Cogió a Emma de la mano y avanzó con ella hasta situarse junto a la hoguera, en el centro del grupo de ancianos.
—He sido la hechicera del pueblo desde mucho antes de que la mayoría de vosotros nacierais. Tenéis razón en que, si nos enfrentamos a la bruja y perdemos, estamos acabados: nosotros, nuestra historia, el conjunto de nuestras leyendas. El mundo entero nos olvidará. Aun así —se volvió despacio y miró a la congregación—, no tenemos más remedio que luchar.
Emma notó algo extraño en la mujer: las arrugas desaparecieron de su rostro, sus ojos adquirieron un nuevo brillo y su espalda encorvada se enderezó. La vieja abuela Peet, con su joroba y su piel apergaminada, seguía presente, pero a medida que hablaba, iba cobrando forma otra mujer, alta, bella y orgullosa, como si las dos estuvieran superpuestas.
—Todos conocemos historias que hablan de un objeto de gran poder enterrado en estas montañas y la mayoría de nosotros creemos que eso es lo que ha traído a la bruja hasta aquí. Pero ¿qué es eso que busca? ¿Qué poderes tiene? Las leyendas no dicen nada al respecto.
La abuela Peet hizo una pausa. Emma vio que los hombres y las mujeres estiraban el cuello para escucharla. En las gradas se oía un crujido, como si los allí presentes se estuvieran moviendo para escucharla mejor.
—Es un libro.
—En otra época existieron tres grandes libros de magia, los más poderosos que se han escrito jamás. Pero se perdieron hace miles de años. Aun así, todos los brujos y sabios conocen su poder. En cada uno reside la capacidad de cambiar el mundo.
—Hace mucho tiempo que creo que uno de esos libros está enterrado aquí, pero no sabía cuál. Ahora, gracias a esta niña, lo sé.
Posó la mano en la nuca de Emma, que notó al mismo tiempo el tacto de la mano deformada y callosa de la anciana y el de la firme y delicada.
—El libro escondido en estas montañas, con el que la bruja quiere hacerse a toda costa, se llama Atlas y contiene los secretos del tiempo y del espacio.
Un murmullo se propagó por la sala y, a pesar de encontrarse junto al fuego, Emma notó que un escalofrío recorría todo su cuerpo. La abuela Peet levantó la mano y el murmullo se desvaneció.

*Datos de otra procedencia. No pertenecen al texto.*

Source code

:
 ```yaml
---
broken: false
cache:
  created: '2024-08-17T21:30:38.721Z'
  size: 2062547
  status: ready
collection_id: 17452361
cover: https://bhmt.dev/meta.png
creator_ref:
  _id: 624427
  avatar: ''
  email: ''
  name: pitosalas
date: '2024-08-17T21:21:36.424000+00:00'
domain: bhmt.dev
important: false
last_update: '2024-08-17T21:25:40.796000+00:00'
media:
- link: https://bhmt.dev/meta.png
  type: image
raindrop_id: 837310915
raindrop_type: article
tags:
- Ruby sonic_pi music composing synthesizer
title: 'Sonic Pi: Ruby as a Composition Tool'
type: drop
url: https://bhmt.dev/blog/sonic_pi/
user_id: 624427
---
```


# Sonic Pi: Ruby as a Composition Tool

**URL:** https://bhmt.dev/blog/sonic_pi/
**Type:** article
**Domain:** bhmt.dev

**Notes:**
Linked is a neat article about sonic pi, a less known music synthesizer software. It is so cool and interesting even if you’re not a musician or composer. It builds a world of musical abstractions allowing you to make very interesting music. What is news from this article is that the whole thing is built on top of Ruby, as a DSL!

—El Atlas permite a quien lo posee viajar en el tiempo, moverse por el mapa de la historia. Eso solo ya es suficiente para sembrar el miedo en nuestros corazones, pero hay más. —Emma notó que el auditorio prestaba más atención todavía, todos pendientes de las palabras de la anciana—. Si alguien aprovecha de verdad los poderes del libro, no solo será capaz de viajar en el tiempo y en el espacio, sino de controlarlos. Los fundamentos de nuestro mundo quedarán a su merced. Ese día, todas nuestras vidas, las de nuestros seres queridos, las de todos los seres del planeta quedarán sujetas a su voluntad. No podemos permitir que el Atlas vaya a parar a manos de la bruja.

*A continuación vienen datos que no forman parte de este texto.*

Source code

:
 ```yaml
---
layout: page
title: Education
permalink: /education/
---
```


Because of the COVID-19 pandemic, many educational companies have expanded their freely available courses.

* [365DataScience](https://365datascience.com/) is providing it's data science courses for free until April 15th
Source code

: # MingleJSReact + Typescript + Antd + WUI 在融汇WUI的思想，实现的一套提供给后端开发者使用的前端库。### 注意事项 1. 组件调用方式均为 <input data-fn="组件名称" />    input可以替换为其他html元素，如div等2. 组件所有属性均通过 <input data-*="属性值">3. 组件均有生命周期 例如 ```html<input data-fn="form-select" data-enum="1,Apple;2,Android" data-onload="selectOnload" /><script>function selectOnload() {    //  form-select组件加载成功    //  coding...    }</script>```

Dejó de hablar. Con el rabillo del ojo, Emma vio que la figura de la bella joven se reducía hasta desvanecerse, hasta quedar solo la anciana de piel de elefante a quien todos llamaban abuela Peet. Durante unos instantes, todo el mundo guardó silencio, hasta que un hombre alto y fornido se levantó al fondo de la sala.
—Yo pelearé.
Y, uno a uno, los hombres se fueron poniendo en pie o avanzando un paso desde su posición hasta que todos los de edades comprendidas entre los dieciséis y los sesenta años se declararon dispuestos a luchar.
La anciana suspiró.
—Muy bien, si eso es lo que hay que hacer, lo haremos. Pero ¿quién nos dirigirá?
—Yo.
Gabriel estaba en el vano de la puerta con una manta sobre los hombros. Un instante después, Emma estaba abrazada a él, con la cabeza hundida en su pecho para ocultar las lágrimas.